• [Data items]
--------------------------------------------------

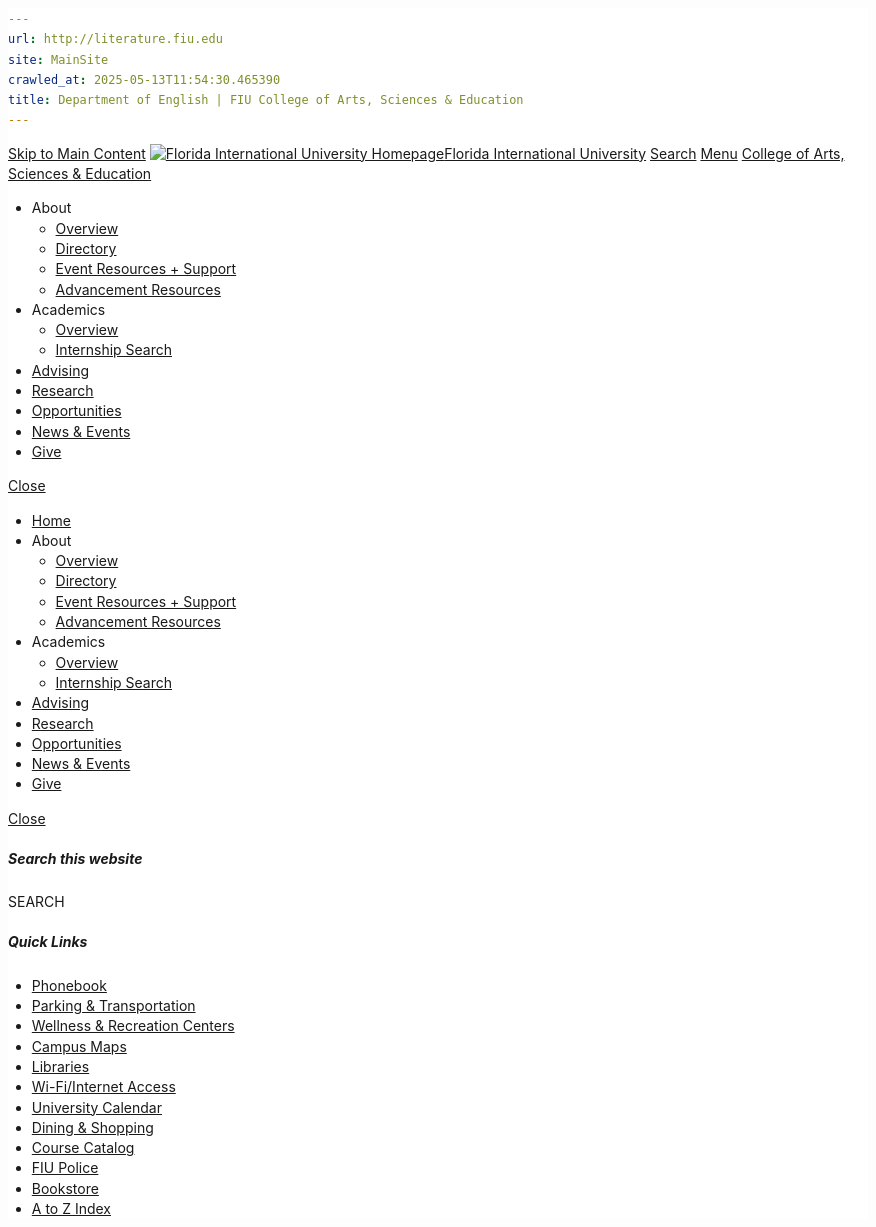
 ```yaml
---
url: http://literature.fiu.edu
site: MainSite
crawled_at: 2025-05-13T11:54:30.465390
title: Department of English | FIU College of Arts, Sciences & Education
---
```


[Skip to Main Content](https://case.fiu.edu/english/#main-content)
[![Florida International University Homepage](https://digicdn.fiu.edu/core/_assets/images/logo-top.svg)Florida International University](https://www.fiu.edu/)
[Search](https://case.fiu.edu/english/)
[Menu](https://case.fiu.edu/english/)
[College of Arts, Sciences & Education](https://case.fiu.edu/index.html)
  * About
    * [Overview](https://case.fiu.edu/about/index.html)
    * [Directory](https://case.fiu.edu/about/directory/index.html)
    * [Event Resources + Support](https://case.fiu.edu/about/event-resources-support/index.html)
    * [Advancement Resources](https://case.fiu.edu/about/advancement-resources/index.html)
  * Academics
    * [Overview](https://case.fiu.edu/academics/index.html)
    * [Internship Search](https://case.fiu.edu/academics/internship-search/index.html)
  * [Advising](https://case.fiu.edu/advising/index.html)
  * [Research](https://case.fiu.edu/research/index.html)
  * [Opportunities](https://case.fiu.edu/opportunities/index.html)
  * [News & Events](https://case.fiu.edu/news-events/index.html)
  * [Give](https://case.fiu.edu/give/index.html)


[Close](https://case.fiu.edu/english/)
  * [Home](https://case.fiu.edu/index.html)
  * About
    * [Overview](https://case.fiu.edu/about/index.html)
    * [Directory](https://case.fiu.edu/about/directory/index.html)
    * [Event Resources + Support](https://case.fiu.edu/about/event-resources-support/index.html)
    * [Advancement Resources](https://case.fiu.edu/about/advancement-resources/index.html)
  * Academics
    * [Overview](https://case.fiu.edu/academics/index.html)
    * [Internship Search](https://case.fiu.edu/academics/internship-search/index.html)
  * [Advising](https://case.fiu.edu/advising/index.html)
  * [Research](https://case.fiu.edu/research/index.html)
  * [Opportunities](https://case.fiu.edu/opportunities/index.html)
  * [News & Events](https://case.fiu.edu/news-events/index.html)
  * [Give](https://case.fiu.edu/give/index.html)


[ Close ](https://case.fiu.edu/english/)
##### Search this website
SEARCH
##### Quick Links
  * [ Phonebook](https://phonebook.fiu.edu)
  * [ Parking & Transportation](https://parking.fiu.edu/)
  * [ Wellness & Recreation Centers](https://dasa.fiu.edu/all-departments/wellness-recreation-centers/)
  * [ Campus Maps](http://campusmaps.fiu.edu/)
  * [ Libraries](https://library.fiu.edu/)
  * [ Wi-Fi/Internet Access](https://network.fiu.edu/)
  * [ University Calendar](https://calendar.fiu.edu/)
  * [ Dining & Shopping](https://shop.fiu.edu/)
  * [ Course Catalog](https://catalog.fiu.edu/)
  * [ FIU Police](https://police.fiu.edu/)
  * [ Bookstore](https://shop.fiu.edu/retail/barnes-noble/course-materials/)
  * [ A to Z Index](https://www.fiu.edu/atoz/index.html)
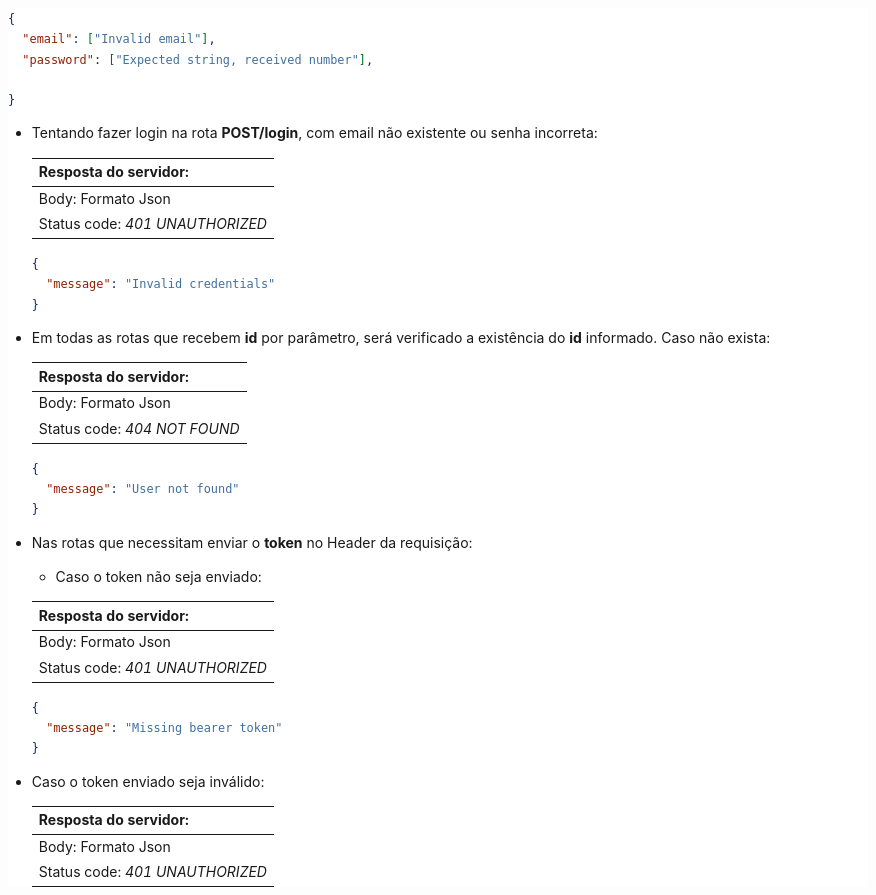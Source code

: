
   ```json
  {
    "email": ["Invalid email"],
    "password": ["Expected string, received number"],
    
  }
  ```
- Tentando fazer login na rota **POST/login**, com email não existente ou senha incorreta:

  | Resposta do servidor:           |
  | ------------------------------- |
  | Body: Formato Json              |
  | Status code: _401 UNAUTHORIZED_ |

  ```json
  {
    "message": "Invalid credentials"
  }
  ```
- Em todas as rotas que recebem **id** por parâmetro, será verificado a existência do **id** informado. Caso não exista:
  
  | Resposta do servidor:          |
  | ------------------------------ |
  | Body: Formato Json             |
  | Status code: _404 NOT FOUND_   |

  ```json
  {
    "message": "User not found"
  }
  ```
- Nas rotas que necessitam enviar o **token** no Header da requisição:
   - Caso o token não seja enviado:

  | Resposta do servidor:           |
  | ------------------------------- |
  | Body: Formato Json              |
  | Status code: _401 UNAUTHORIZED_ |

  ```json
  {
    "message": "Missing bearer token"
  }
  ```

- Caso o token enviado seja inválido:

  | Resposta do servidor:           |
  | ------------------------------- |
  | Body: Formato Json              |
  | Status code: _401 UNAUTHORIZED_ |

--------------------------------------------------

• [Try it] The lines to extract from the data above begin with the line containing "[ Campus Maps](http://campusmaps.fiu.edu/)" and end with the line containing "Dining & Shopping](https://shop.fiu.edu/)". Extract them exactly, including both.

• [Answer to the exercise]
  * [ Campus Maps](http://campusmaps.fiu.edu/)
  * [ Libraries](https://library.fiu.edu/)
  * [ Wi-Fi/Internet Access](https://network.fiu.edu/)
  * [ University Calendar](https://calendar.fiu.edu/)
  * [ Dining & Shopping](https://shop.fiu.edu/)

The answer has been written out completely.